The data is then formatted in a manner suitable for uploading to the Prelert Engine.
{"timestamp":"2014-09-10T11:05:00+00:00", "instance":"i-1a1743xx", "metric_name":"CPUUtilization", "Average":80.01}
{"timestamp":"2014-09-10T11:05:00+00:00", "instance":"i-140862xx", "metric_name":"NetworkIn", "Average":8722.6}
{"timestamp":"2014-09-10T11:05:00+00:00", "instance":"i-1a1743xx", "metric_name":"StatusCheckFailed", "Average":0.0}
{"timestamp":"2014-09-10T11:05:00+00:00", "instance":"i-1a1743xx", "metric_name":"DiskWriteOps", "Average":0.0}
{"timestamp":"2014-09-10T11:05:00+00:00", "instance":"i-1a1743xx", "metric_name":"DiskReadOps", "Average":1.0}
The Prelert Engine job is defined as having one detector configured to analyze the mean of the field named
'Average' by the field 'metric_name' where the value of 'metric_name' is one of the
AWS metrics i.e. CPUUtilization, DiskWriteOps, etc. The analysis is partitioned by AWS instance ID.
bucketSpan
is set to 300 seconds, which should be set to the same as the CloudWatch reporting interval.
"analysisConfig" : {
"bucketSpan": 300,
"detectors" : [{"function":"mean","fieldName":"Average","byFieldName":"metric_name","partitionFieldName":"instance"}]
}
The job's dataDescription instructs the Engine that the data is in JSON format and how to parse the timestamp
"dataDescription" : {"format":"JSON","timeField":"timestamp","timeFormat":"yyyy-MM-dd'T'HH:mm:ssX"}
With the metric data in a suitable format and the job configured we are now ready to monitor CloudWatch data.
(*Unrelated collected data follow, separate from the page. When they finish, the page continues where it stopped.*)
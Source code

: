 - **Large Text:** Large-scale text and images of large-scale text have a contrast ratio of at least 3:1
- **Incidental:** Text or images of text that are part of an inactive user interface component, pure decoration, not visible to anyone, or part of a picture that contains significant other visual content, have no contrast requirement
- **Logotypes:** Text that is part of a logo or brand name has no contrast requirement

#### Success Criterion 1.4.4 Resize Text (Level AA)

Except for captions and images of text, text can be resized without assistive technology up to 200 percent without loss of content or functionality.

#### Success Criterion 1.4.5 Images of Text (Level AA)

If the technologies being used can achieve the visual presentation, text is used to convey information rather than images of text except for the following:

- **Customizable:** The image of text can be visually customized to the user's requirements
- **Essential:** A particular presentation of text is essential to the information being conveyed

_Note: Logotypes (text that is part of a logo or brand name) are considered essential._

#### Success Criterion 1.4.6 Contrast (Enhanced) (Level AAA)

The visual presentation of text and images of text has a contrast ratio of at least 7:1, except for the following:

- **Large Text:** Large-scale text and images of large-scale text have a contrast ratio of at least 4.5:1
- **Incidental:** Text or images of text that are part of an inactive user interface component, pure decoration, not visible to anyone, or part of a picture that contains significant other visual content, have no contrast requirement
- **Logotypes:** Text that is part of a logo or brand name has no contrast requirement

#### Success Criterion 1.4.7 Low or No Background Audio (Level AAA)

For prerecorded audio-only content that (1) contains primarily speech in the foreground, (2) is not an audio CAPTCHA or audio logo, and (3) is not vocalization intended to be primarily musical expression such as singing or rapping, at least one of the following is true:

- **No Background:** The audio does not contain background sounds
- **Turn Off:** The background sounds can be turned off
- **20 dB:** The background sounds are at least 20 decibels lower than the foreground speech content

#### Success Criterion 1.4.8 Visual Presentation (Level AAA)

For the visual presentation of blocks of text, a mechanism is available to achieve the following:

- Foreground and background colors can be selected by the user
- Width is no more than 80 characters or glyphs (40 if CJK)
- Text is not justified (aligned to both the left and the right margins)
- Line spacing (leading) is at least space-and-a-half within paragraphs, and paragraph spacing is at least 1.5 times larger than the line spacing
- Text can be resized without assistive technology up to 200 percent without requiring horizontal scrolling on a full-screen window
cloudWatchMetrics.py requires one argument - the AWS connection file created previously.
python cloudWatchMetrics.py aws_access.conf
In this mode the script will create a new job then run in an infinite loop and 5 minutes it will extract the previous 5 minutes of metric values from CloudWatch then upload this data to the Prelert Engine API. To send the data to a previously defined job use the --job-id option:
python cloudWatchMetrics.py --job-id=cloudwatch aws_access.conf
To stop to process send press Ctrl-C and the script will catch the interrupt then gracefully exit after closing the running job.
If you wish to analyse historical data stored in CloudWatch the script accepts --start-date and --end-date with the dates in YYYY-MM-DD format
python cloudWatchMetrics.py --start-date=2014-09-1 --end-date=2014-09-08 aws_access.conf
The script will exit once it has queried the all the data for that time period and analysed it.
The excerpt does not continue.